Thursday, June 5, 2014

Hadoop Summit 2014 Take Aways

See the book site for "High-Performance Data Mining and Big Data Analytics: The Story of Insight from Big Data."

Notable Trends from Hadoop Summit 2014  #HadoopSummit

- FYI: Hortonworks and Yahoo! are hosts of this event. This event has been held in San Jose Convention Center for the last four years (I think) and attracted 3200 people this year.

- As a sign of maturity of Hadoop, one can see the list of Diamond and Platinum sponsors that include many heavyweights such as AT&T, Microsoft, SAP, Teradata, Cisco, IBM, Informatica, Oracle, SAS, and VMware.

- With YARN finally released at the end of 2013, there was a high expectation to hear about Hadoop maturity stories/experiences in classic environments.
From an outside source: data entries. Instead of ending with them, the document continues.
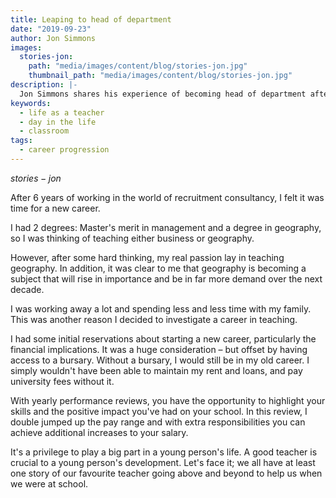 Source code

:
 ```yaml
---
title: Leaping to head of department
date: "2019-09-23"
author: Jon Simmons
images:
  stories-jon:
    path: "media/images/content/blog/stories-jon.jpg"
    thumbnail_path: "media/images/content/blog/stories-jon.jpg"
description: |-
  Jon Simmons shares his experience of becoming head of department after just two and a half years teaching.
keywords:
  - life as a teacher
  - day in the life
  - classroom
tags:
  - career progression
---
```


$stories-jon$

After 6 years of working in the world of recruitment consultancy, I felt it was time for a new career.

I had 2 degrees: Master's merit in management and a degree in geography, so I was thinking of teaching either business or geography.

However, after some hard thinking, my real passion lay in teaching geography. In addition, it was clear to me that geography is becoming a subject that will rise in importance and be in far more demand over the next decade.

I was working away a lot and spending less and less time with my family. This was another reason I decided to investigate a career in teaching.

I had some initial reservations about starting a new career, particularly the financial implications. It was a huge consideration – but offset by having access to a bursary. Without a bursary, I would still be in my old career. I simply wouldn't have been able to maintain my rent and loans, and pay university fees without it.

With yearly performance reviews, you have the opportunity to highlight your skills and the positive impact you've had on your school. In this review, I double jumped up the pay range and with extra responsibilities you can achieve additional increases to your salary.

It's a privilege to play a big part in a young person's life. A good teacher is crucial to a young person's development. Let's face it; we all have at least one story of our favourite teacher going above and beyond to help us when we were at school.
There were stories and experiments that were shared showing that Hadoop with YARN is moving along its maturity curve, and that is good news for the classic organizations.

- Still lots of tools in Hadoop ecosystem are low level but the trend continues by different vendors to make the tools for integration and use more efficient and higher level. For classic organizations, this will be the way to get Hadoop use more widespread beyond storage and ETL.

- With Yahoo! being a host, there were lots of presentations from them regarding various aspects of Hadoop 2.0 usage at Yahoo!

- One thing I have found is that there is no "single big data technology" that solves most of the business problems out there especially for classic organizations that have lots of investment in the legacy big data analytics technologies. For now, for most business problems, more than one big data technology will be required.(Good to read my book on the subject when it is out).Many participants from classic organizations in banking, telco, retail, and others emphasized this as their experience playing with Hadoop. Remember the Hadoop newcomers used to call it the "holy grail", but those days are over. What we will see is more of convergence and integration rather than pure replacement.

- Queries using MR are slow.  There are now many solutions on Hadoop to address "low latency" queries for big data such as Impala (Cloudera), Drill (MAP R), Shark (Spark), Presto (Facebook), HAWQ (Pivotal), and Apache Tez. All these are making things more confusing, and there would be no answer on what is the right way for sometimes to come. There were a few presentations focusing on Tez and how it improves performance for Pig and Hive.

- Spark-on-YARN enables Spark application run on Hadoop with no need to create a new cluster. There were some early results shared by Yahoo!. Also, there is SparkR from UC Berkeley that promises interactive analysis of large data in parallel from the R shell.

- There were new use cases from travel industry, electronic consumer peripherals, to selling cars showing Hadoop traction in many more industries.

- Hadoop security is coming along and still more work needs to be done. Check out Apache Sentry, Apache Knox, and Project Rhino.

- About cost of ownership of Hadoop cluster, what I have found is that one should always start with a public cloud implementation for discovery and exploration, and even at earlier stages of operations. There would be a point where depending on the application-specific factors, an on-premise implementation would be more cost effective and will also provide better ROI. For those applications that data security is of high importance, on-premise from the start will be the way to go for now.